A sede legal do regime consta dos arts. 1092º e 1093º CPC, aditados pela Lei n.º 117/2019, de 13 de Setembro, com entrada em vigor em 1 de Janeiro de 2020.
Os autores supracitados escrevem: “os arts. 1092º e 1093º contêm regras verdadeiramente nucleares do regime do inventário, pois que é do disposto neles que depende o que pode ser decidido e o que, apesar de ser relevante para a realização da partilha, não vai ser decidido no processo de inventário. A diferença entre o art. 1092º e o art. 1093º é a seguinte:
- O art. 1092º refere-se às questões prejudiciais essenciais, que são aquelas que respeitam à admissibilidade do inventário e à definição dos direitos dos interessados na partilha (cf. art. 1092º,1,b);- O art. 1093º respeita às questões prejudiciais não essenciais, isto é, àquelas que se referem à determinação do activo e do passivo do património a partilhar (cf. art. 1093º,1);
No caso destes autos estamos perante situação que se subsume a este art. 1093º.
O nº 1 dispõe: “se a questão não respeitar à admissibilidade do processo ou à definição de direitos de interessados directos na partilha, mas a complexidade da matéria de facto subjacente à questão tornar inconveniente a apreciação da mesma, por implicar redução das garantias das partes, o juiz pode abster-se de a decidir e remeter os interessados para os meios comuns”.
Como se escreve no CPC anotado de Abrantes Geraldes, Paulo Pimenta e Luís Filipe Pires de Sousa, “este artigo (1092º) cura da interferência na marcha do inventário de acções pendentes e da necessidade de suspender a instância com fundamento na discussão externa de questões prejudiciais respeitantes à admissibilidade do inventário ou à definição de direitos de interessados directos na partilha.
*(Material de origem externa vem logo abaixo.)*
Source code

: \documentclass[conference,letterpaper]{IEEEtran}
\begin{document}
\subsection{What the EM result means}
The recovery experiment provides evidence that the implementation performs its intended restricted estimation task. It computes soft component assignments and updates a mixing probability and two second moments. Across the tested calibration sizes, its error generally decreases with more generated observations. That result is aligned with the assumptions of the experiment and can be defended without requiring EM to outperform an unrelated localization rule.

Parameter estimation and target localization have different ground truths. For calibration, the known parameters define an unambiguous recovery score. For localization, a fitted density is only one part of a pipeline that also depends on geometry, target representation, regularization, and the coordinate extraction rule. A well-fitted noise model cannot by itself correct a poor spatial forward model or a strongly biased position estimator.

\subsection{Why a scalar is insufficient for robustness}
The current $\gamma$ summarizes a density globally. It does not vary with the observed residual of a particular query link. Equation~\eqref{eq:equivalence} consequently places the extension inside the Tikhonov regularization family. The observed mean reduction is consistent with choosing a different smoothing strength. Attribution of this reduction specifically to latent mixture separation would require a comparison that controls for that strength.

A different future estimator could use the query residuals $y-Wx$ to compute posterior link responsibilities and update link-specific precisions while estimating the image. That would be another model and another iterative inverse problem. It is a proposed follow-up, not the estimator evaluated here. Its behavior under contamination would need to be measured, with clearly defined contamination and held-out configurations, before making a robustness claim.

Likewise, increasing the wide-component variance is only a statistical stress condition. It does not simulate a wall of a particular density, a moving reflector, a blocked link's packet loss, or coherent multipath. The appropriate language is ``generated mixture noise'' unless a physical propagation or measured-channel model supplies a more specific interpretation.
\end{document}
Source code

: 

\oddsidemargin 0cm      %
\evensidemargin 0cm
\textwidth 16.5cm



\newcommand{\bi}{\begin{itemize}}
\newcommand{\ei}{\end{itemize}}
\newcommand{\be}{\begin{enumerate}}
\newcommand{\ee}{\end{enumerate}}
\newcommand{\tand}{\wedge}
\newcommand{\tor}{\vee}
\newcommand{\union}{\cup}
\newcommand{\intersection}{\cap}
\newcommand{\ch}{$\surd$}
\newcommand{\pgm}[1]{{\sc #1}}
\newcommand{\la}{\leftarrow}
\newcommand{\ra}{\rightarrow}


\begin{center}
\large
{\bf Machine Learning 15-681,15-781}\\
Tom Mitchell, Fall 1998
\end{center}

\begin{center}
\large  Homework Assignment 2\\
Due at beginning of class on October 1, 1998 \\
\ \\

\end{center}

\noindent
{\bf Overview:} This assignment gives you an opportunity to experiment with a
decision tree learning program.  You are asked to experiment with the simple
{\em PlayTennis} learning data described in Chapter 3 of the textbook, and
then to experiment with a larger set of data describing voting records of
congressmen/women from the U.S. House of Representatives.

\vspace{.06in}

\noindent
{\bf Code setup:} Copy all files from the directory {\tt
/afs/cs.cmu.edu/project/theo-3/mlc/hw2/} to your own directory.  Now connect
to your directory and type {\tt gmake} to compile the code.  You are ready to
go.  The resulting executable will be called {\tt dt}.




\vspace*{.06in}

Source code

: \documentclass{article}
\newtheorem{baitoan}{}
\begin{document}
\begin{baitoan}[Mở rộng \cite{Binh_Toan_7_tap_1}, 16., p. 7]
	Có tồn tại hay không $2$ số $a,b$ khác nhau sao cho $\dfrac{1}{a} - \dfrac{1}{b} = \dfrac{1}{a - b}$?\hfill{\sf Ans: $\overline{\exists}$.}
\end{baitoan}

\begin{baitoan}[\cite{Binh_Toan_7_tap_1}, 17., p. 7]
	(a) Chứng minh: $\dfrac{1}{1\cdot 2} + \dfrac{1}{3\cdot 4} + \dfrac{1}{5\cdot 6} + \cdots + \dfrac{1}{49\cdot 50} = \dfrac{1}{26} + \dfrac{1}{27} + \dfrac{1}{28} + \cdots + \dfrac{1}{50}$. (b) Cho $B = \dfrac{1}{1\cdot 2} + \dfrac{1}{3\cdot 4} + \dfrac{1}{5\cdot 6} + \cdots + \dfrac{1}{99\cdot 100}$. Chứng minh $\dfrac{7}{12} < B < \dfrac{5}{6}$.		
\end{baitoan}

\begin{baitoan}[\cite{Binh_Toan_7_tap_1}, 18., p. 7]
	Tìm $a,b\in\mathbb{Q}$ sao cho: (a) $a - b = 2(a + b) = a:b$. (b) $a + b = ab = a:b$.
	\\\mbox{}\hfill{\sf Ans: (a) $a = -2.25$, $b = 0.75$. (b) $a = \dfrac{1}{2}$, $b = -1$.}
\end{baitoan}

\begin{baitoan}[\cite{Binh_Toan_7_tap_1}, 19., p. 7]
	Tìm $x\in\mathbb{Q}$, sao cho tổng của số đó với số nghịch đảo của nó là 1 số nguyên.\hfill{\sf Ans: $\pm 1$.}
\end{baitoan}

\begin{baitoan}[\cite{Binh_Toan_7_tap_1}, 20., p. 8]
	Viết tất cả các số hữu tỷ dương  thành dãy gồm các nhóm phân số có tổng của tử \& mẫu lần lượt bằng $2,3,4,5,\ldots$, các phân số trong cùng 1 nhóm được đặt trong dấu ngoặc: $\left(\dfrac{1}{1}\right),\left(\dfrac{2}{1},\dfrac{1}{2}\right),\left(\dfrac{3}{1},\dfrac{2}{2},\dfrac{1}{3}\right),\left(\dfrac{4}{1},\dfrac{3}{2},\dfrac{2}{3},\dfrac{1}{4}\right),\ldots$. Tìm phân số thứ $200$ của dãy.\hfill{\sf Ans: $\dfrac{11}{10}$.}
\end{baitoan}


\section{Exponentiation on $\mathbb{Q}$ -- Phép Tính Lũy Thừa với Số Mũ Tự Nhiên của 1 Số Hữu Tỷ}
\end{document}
Fora deste círculo (e da eventualidade de haver nascituros interessados, nos termos do nº 1, alínea c)), em que se verifica uma prejudicialidade forte, tendo em conta o reflexo que a decisão a proferir noutra acção é susceptível de produzir no processo de inventário, é de aplicar o regime do art. 1093º”.
E acrescentam: “A conexão com o art. 1093º permite concluir que qualquer questão relacionada com a admissibilidade do processo de inventário ou com a definição de direitos de interessados directos na partilha terá de ser decidida no próprio processo, não podendo os interessados ser remetidos para os meios comuns. A lei apenas concede a possibilidade de suspensão da instância do inventário, aguardando o que, com reflexos na resolução de tais questões, esteja sob discussão noutra acção pendente ou não deva ser incidentalmente decidido no inventário”.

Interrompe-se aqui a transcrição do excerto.